Don asks Peggy to pour him a drink. She asks, “How long are you going to go on like this?” His response is about as laid-bare as Don/Dick gets at the office (well, until the next scene). “”I have to make a phone call, and I know it’s gonna be bad,” he said. Then he rests his head on Peggy’s lap and passes out.
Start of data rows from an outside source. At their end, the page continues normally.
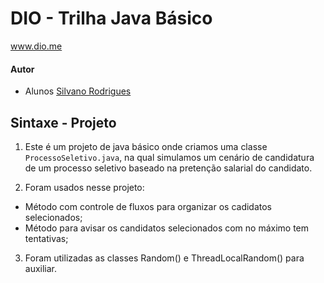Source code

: # DIO - Trilha Java Básico
www.dio.me

#### Autor
- Alunos [Silvano Rodrigues](https://github.com/silvanors)

## Sintaxe - Projeto

1. Este é um projeto de java básico onde criamos uma classe `ProcessoSeletivo.java`, na qual simulamos um cenário de candidatura de um processo seletivo baseado na pretenção salarial do candidato.

2. Foram usados nesse projeto:
* Método com controle de fluxos para organizar os cadidatos selecionados;
* Método para avisar os candidatos selecionados com no máximo tem tentativas;

3. Foram utilizadas as classes Random() e ThreadLocalRandom() para auxiliar.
There is likely some fairly inconsequential debate going on about what happens next: Don wakes up and sees the ghostly image of Anna, carrying a suitcase. She smiles at Don, turns and disappears. I’m certain there are some fans of the supernatural who would like to believe that Don was actually being visited by the angel or ghost of Anna, but Don went to sleep deeply intoxicated and worried about the phone call. Anna was at the very tip of his brain, and so his dream reflected his immediate anxiety. He wakes up at dawn and calls Stephanie, who informs him that Anna died, and asks Don if she can live there in San Pedro for a semester. He agrees, hangs up and starts crying uncontrollably. Don tells Peggy that Anna was “the only person in the world who really knew me.”
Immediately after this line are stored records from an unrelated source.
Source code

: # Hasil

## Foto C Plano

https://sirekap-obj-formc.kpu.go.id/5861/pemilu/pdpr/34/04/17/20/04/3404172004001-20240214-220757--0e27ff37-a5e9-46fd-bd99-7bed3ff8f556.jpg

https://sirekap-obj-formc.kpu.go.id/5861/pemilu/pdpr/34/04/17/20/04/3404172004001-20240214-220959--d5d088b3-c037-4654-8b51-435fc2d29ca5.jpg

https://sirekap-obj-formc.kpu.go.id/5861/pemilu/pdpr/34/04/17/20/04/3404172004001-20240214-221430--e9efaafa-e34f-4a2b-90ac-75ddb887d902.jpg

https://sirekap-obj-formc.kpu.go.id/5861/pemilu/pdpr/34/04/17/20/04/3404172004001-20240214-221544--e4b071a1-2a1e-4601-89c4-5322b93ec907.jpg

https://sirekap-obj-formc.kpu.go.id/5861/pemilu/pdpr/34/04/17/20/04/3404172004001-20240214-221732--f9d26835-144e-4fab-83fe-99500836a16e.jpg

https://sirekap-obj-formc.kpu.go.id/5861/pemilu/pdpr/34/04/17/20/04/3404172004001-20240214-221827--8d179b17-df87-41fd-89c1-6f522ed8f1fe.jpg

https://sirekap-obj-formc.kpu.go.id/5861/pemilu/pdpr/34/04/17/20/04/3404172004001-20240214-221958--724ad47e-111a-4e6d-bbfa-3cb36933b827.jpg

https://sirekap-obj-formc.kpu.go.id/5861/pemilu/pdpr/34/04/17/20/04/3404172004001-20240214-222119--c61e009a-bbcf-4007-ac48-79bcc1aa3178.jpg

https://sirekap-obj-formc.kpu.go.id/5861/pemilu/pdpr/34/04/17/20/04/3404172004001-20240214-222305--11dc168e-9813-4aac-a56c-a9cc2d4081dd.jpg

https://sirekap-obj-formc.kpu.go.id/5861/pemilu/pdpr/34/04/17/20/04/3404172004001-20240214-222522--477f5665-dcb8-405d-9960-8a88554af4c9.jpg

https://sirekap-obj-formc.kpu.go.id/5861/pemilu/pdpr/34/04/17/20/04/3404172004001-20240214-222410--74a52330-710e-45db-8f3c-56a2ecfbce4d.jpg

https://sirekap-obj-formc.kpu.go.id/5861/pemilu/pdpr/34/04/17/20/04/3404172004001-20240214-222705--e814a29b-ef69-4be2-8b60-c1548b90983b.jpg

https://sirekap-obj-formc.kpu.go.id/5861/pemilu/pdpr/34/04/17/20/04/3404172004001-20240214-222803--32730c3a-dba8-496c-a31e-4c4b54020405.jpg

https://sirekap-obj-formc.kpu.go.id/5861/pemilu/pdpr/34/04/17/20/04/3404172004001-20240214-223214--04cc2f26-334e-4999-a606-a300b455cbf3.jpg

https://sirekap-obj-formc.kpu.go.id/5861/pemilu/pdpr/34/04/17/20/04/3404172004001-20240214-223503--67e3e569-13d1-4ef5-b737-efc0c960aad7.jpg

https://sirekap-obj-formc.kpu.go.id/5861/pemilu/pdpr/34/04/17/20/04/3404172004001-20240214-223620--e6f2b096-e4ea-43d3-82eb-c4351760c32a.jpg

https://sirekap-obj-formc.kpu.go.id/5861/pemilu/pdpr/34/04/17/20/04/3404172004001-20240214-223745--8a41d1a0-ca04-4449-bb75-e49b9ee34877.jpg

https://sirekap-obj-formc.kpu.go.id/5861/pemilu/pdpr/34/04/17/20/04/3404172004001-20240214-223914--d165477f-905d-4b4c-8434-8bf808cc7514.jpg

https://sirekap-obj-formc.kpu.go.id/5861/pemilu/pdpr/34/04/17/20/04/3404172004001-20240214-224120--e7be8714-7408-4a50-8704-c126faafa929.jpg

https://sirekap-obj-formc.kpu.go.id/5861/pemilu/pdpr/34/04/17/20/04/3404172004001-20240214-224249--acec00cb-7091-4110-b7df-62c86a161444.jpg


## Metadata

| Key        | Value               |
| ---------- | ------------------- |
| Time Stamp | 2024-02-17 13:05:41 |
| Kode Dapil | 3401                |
Peggy replies, “That’s not true.” Yes, indeed.
Peggy goes to her office to sleep for a bit before being loudly awakened by Danny, Joey and Stan. She goes back to Don’s office, where he’s showing her a Samsonite storyboard based on the Ali-Liston fight. She has problems with it, to which Don asks, “Why are you sh–ting all over this?” Peggy then tells him, “It’s very good.” Don holds her hand for a moment, then tells her to go home, take a shower and “come back with 10 tag lines.”
Jon Hamm and Elizabeth Moss: this is your 2011 Emmy reel. Another great episode from a superb season, “The Suitcase” is establishing one thing above all: Don Draper will probably do exactly as Faye Miller suggested earlier and get remarried within the year, but the most important relationship he will have in his life after the death of Anna Draper is with Peggy Olson. In the “previously on ‘Mad Men’” montage, we were reminded of Don visiting Peggy in the hospital and seeing her at her most vulnerable. Now, the score is even. A cynic might say that they each have something on each other, but in the offices of SCDP, where most communication is done superficially and people are identified by their conquests both business and sexual, no one knows one other better than Don and Peggy.